> _Task directions_: Pull every line of the entries that has the word "atomic".
START Data provided
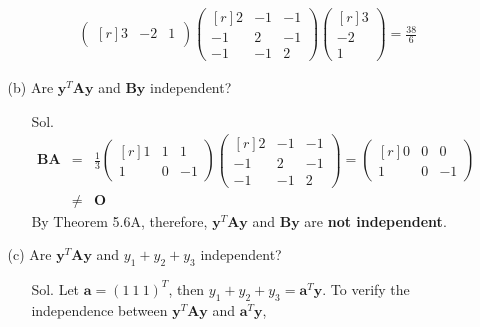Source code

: \documentclass[12pt]{article} %
\begin{document}
\begin{enumerate}
\begin{enumerate}
\begin{enumerate}
\begin{eqnarray*}
		  \begin{pmatrix}[r]
		   3 & -2 & 1
		  \end{pmatrix}
		  \begin{pmatrix}[r]
			 2  & -1 & -1 \\
 			 -1 &  2 & -1  \\
			 -1 & -1 & 2 			
		  \end{pmatrix}
		  \begin{pmatrix}[r]
			 3 \\
		        -2 \\
			 1 		
		  \end{pmatrix}=\frac{38}{6}               
                  \end{eqnarray*}  
		\end{enumerate}
	  \item[(b)] Are $\mathbf{y}^{T}\mathbf{A}\mathbf{y}$ and $\mathbf{By}$ independent?
		\begin{enumerate}
		  \item[Sol.] 
		  \begin{eqnarray*}
			\mathbf{BA}&=&\frac{1}{3}
			\begin{pmatrix}[r]
		    	       1  & 1 & 1 \\
		               1 &  0 & -1 			   
			\end{pmatrix}
			\begin{pmatrix}[r]
			 2  & -1 & -1 \\
	 		 -1 &  2 & -1  \\
			 -1 & -1 & 2 				
			\end{pmatrix}=
			\begin{pmatrix}[r]
			   0  &  0  &  0 \\
			  1   &  0  & -1
			\end{pmatrix}\\
		        &\neq&
			\mathbf{O}
		  \end{eqnarray*}
		  By Theorem 5.6A, therefore, $\mathbf{y}^{T}\mathbf{A}\mathbf{y}$ and $\mathbf{By}$ 
		  are \textbf{not independent}.
		\end{enumerate}
	  \item[(c)] Are $\mathbf{y}^{T}\mathbf{A}\mathbf{y}$ and $y_{1}+y_{2}+y_{3}$ independent?
		\begin{enumerate}
		  \item[Sol.] Let $\mathbf{a}=(1~1~1)^{T}$, then $y_{1}+y_{2}+y_{3}=\mathbf{a}^{T}\mathbf{y}$.
		  To verify the independence between $\mathbf{y}^{T}\mathbf{A}\mathbf{y}$ and $\mathbf{a}^{T}\mathbf{y}$, 
		  \begin{eqnarray*}

\end{eqnarray*}
\end{enumerate}
\end{enumerate}
\end{enumerate}
\end{document}
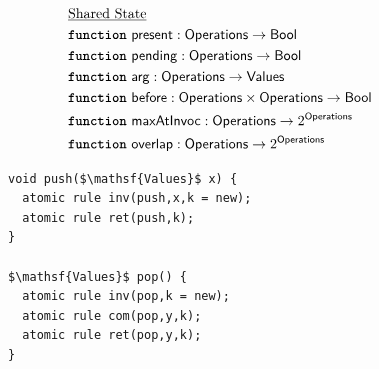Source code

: \begin{figure} [t]
\vspace{-2mm}
\begin{minipage}[t]{7.5cm}
\scriptsize{
{	%
	\begin{align*}
		& \text{\underline{Shared State}} \\
		& \text{{\ttfamily \bfseries function}}\ \mathsf{present} : \mathsf{Operations} \rightarrow \mathsf{Bool} \\
		& \text{{\ttfamily \bfseries function}}\ \mathsf{pending} : \mathsf{Operations} \rightarrow \mathsf{Bool} \\
		& \text{{\ttfamily \bfseries function}}\ \mathsf{arg} : \mathsf{Operations} \rightarrow \mathsf{Values} \\
		& \text{{\ttfamily \bfseries function}}\ \mathsf{before} : \mathsf{Operations} \times \mathsf{Operations} \rightarrow \mathsf{Bool} \\
		& \text{{\ttfamily \bfseries function}}\ \mathsf{maxAtInvoc} : \mathsf{Operations} \rightarrow 2^\mathsf{Operations} \\
		& \text{{\ttfamily \bfseries function}}\ \mathsf{overlap} : \mathsf{Operations} \rightarrow 2^\mathsf{Operations} \\
	\end{align*}
}}
\end{minipage}
\begin{minipage}[t]{7.5cm}
\begin{lstlisting}
void push($\mathsf{Values}$ x) {
  atomic rule inv(push,x,k = new);
  atomic rule ret(push,k);
}

$\mathsf{Values}$ pop() {
  atomic rule inv(pop,k = new);
  atomic rule com(pop,y,k);
  atomic rule ret(pop,y,k);
}
\end{lstlisting}
\end{minipage}


\end{figure}
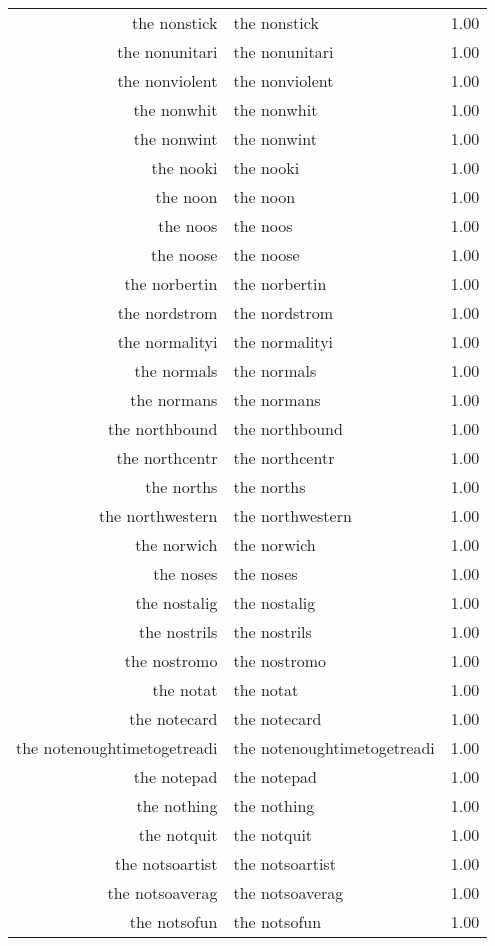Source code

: \begin{table}[ht]
\begin{tabular}{rlr}
  the nonstick & the nonstick & 1.00 \\ 
  the nonunitari & the nonunitari & 1.00 \\ 
  the nonviolent & the nonviolent & 1.00 \\ 
  the nonwhit & the nonwhit & 1.00 \\ 
  the nonwint & the nonwint & 1.00 \\ 
  the nooki & the nooki & 1.00 \\ 
  the noon & the noon & 1.00 \\ 
  the noos & the noos & 1.00 \\ 
  the noose & the noose & 1.00 \\ 
  the norbertin & the norbertin & 1.00 \\ 
  the nordstrom & the nordstrom & 1.00 \\ 
  the normalityi & the normalityi & 1.00 \\ 
  the normals & the normals & 1.00 \\ 
  the normans & the normans & 1.00 \\ 
  the northbound & the northbound & 1.00 \\ 
  the northcentr & the northcentr & 1.00 \\ 
  the norths & the norths & 1.00 \\ 
  the northwestern & the northwestern & 1.00 \\ 
  the norwich & the norwich & 1.00 \\ 
  the noses & the noses & 1.00 \\ 
  the nostalig & the nostalig & 1.00 \\ 
  the nostrils & the nostrils & 1.00 \\ 
  the nostromo & the nostromo & 1.00 \\ 
  the notat & the notat & 1.00 \\ 
  the notecard & the notecard & 1.00 \\ 
  the notenoughtimetogetreadi & the notenoughtimetogetreadi & 1.00 \\ 
  the notepad & the notepad & 1.00 \\ 
  the nothing & the nothing & 1.00 \\ 
  the notquit & the notquit & 1.00 \\ 
  the notsoartist & the notsoartist & 1.00 \\ 
  the notsoaverag & the notsoaverag & 1.00 \\ 
  the notsofun & the notsofun & 1.00 \\ 

\end{tabular}
\end{table}
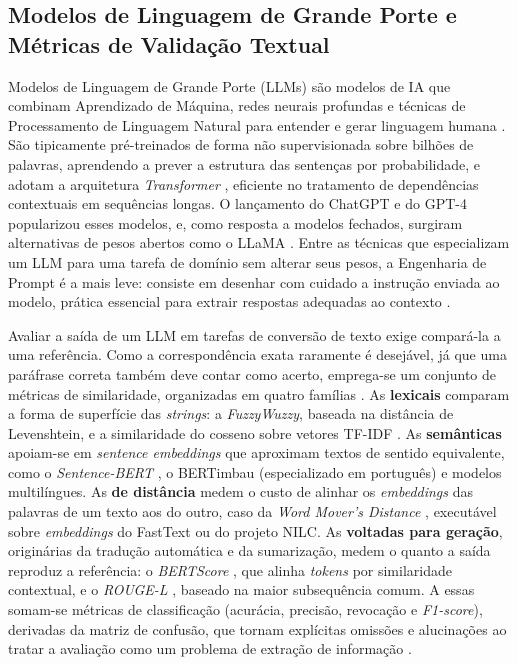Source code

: \documentclass[a4paper,fleqn]{cas-sc}
\begin{document}
\subsection{Modelos de Linguagem de Grande Porte e Métricas de Validação Textual}\label{sec:llm-metricas}
Modelos de Linguagem de Grande Porte (LLMs) são modelos de IA que combinam Aprendizado de Máquina, redes neurais profundas e técnicas de Processamento de Linguagem Natural para entender e gerar linguagem humana \citep{touvron2023}. São tipicamente pré-treinados de forma não supervisionada sobre bilhões de palavras, aprendendo a prever a estrutura das sentenças por probabilidade, e adotam a arquitetura \textit{Transformer} \citep{vaswani2017}, eficiente no tratamento de dependências contextuais em sequências longas. O lançamento do ChatGPT e do GPT-4 \citep{openai2024} popularizou esses modelos, e, como resposta a modelos fechados, surgiram alternativas de pesos abertos como o LLaMA \citep{touvron2023,llama3}. Entre as técnicas que especializam um LLM para uma tarefa de domínio sem alterar seus pesos, a Engenharia de Prompt é a mais leve: consiste em desenhar com cuidado a instrução enviada ao modelo, prática essencial para extrair respostas adequadas ao contexto \citep{brown2020}.

Avaliar a saída de um LLM em tarefas de conversão de texto exige compará-la a uma referência. Como a correspondência exata raramente é desejável, já que uma paráfrase correta também deve contar como acerto, emprega-se um conjunto de métricas de similaridade, organizadas em quatro famílias \citep{jurafsky2009}. As \textbf{lexicais} comparam a forma de superfície das \textit{strings}: a \textit{FuzzyWuzzy}, baseada na distância de Levenshtein, e a similaridade do cosseno sobre vetores TF-IDF \citep{manning2008}. As \textbf{semânticas} apoiam-se em \textit{sentence embeddings} que aproximam textos de sentido equivalente, como o \textit{Sentence-BERT} \citep{reimers2019}, o BERTimbau (especializado em português) \citep{souza2020} e modelos multilíngues. As \textbf{de distância} medem o custo de alinhar os \textit{embeddings} das palavras de um texto aos do outro, caso da \textit{Word Mover's Distance} \citep{kusner2015}, executável sobre \textit{embeddings} do FastText \citep{bojanowski2017} ou do projeto NILC. As \textbf{voltadas para geração}, originárias da tradução automática e da sumarização, medem o quanto a saída reproduz a referência: o \textit{BERTScore} \citep{zhang2020bertscore}, que alinha \textit{tokens} por similaridade contextual, e o \textit{ROUGE-L} \citep{lin2004rouge}, baseado na maior subsequência comum. A essas somam-se métricas de classificação (acurácia, precisão, revocação e \textit{F1-score}), derivadas da matriz de confusão, que tornam explícitas omissões e alucinações ao tratar a avaliação como um problema de extração de informação \citep{manning2008}.
\end{document}
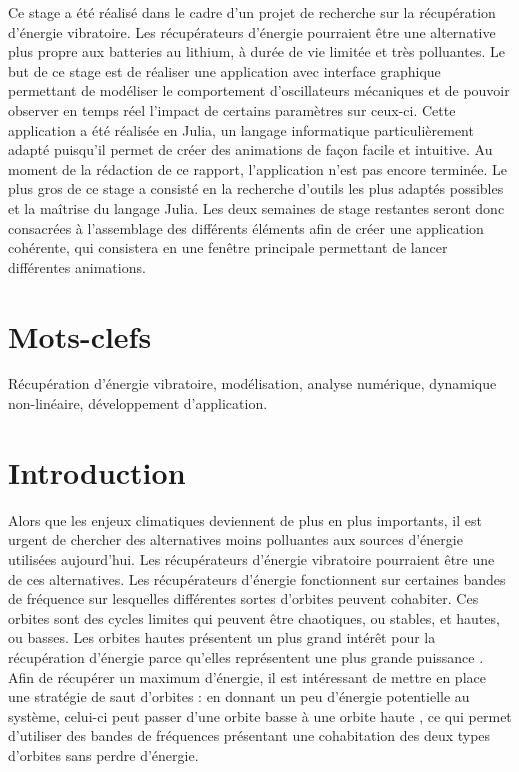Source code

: \documentclass[a4paper, french, 12pt, titlepage]{article}
\begin{document}
Ce stage a été réalisé dans le cadre d'un projet de recherche sur la récupération d'énergie vibratoire.
Les récupérateurs d'énergie pourraient être une alternative plus propre aux batteries au lithium, à durée de vie limitée et très polluantes. Le but de ce stage est de réaliser une application avec interface graphique permettant de modéliser le comportement d'oscillateurs mécaniques et de pouvoir observer en temps réel l'impact de certains paramètres sur ceux-ci.
Cette application a été réalisée en Julia, un langage informatique particulièrement adapté puisqu'il permet de créer des animations de façon facile et intuitive. Au moment de la rédaction de ce rapport, l'application n'est pas encore terminée.
Le plus gros de ce stage a consisté en la recherche d'outils les plus adaptés possibles et la maîtrise du langage Julia. Les deux semaines de stage restantes seront donc consacrées à l'assemblage des différents éléments afin de créer une application cohérente, qui consistera en une fenêtre principale permettant de lancer différentes animations.



\section*{Mots-clefs}

Récupération d'énergie vibratoire, modélisation, analyse numérique, dynamique non-linéaire, développement d'application.

\newpage

\tableofcontents

\newpage



\section{Introduction}



Alors que les enjeux climatiques deviennent de plus en plus importants, il est urgent de chercher des alternatives moins polluantes aux sources d'énergie utilisées aujourd'hui.
Les récupérateurs d'énergie vibratoire pourraient être une de ces alternatives.
Les récupérateurs d'énergie fonctionnent sur certaines bandes de fréquence sur lesquelles différentes sortes d'orbites peuvent cohabiter.
Ces orbites sont des cycles limites qui peuvent être chaotiques, ou stables, et hautes, ou basses.
Les orbites hautes présentent un plus grand intérêt pour la récupération d'énergie parce qu'elles représentent une plus grande puissance \cite{saint2022power}.
Afin de récupérer un maximum d'énergie, il est intéressant de mettre en place une stratégie de saut d'orbites : en donnant un peu d'énergie potentielle au système, celui-ci peut passer d'une orbite basse à une orbite haute \cite{huguet2018phd}, ce qui permet d'utiliser des bandes de fréquences présentant une cohabitation des deux types d'orbites sans perdre d'énergie.
\end{document}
END Data provided
> _Solution to this exercise_:
  atomic rule inv(push,x,k = new);
  atomic rule ret(push,k);
  atomic rule inv(pop,k = new);
  atomic rule com(pop,y,k);
  atomic rule ret(pop,y,k);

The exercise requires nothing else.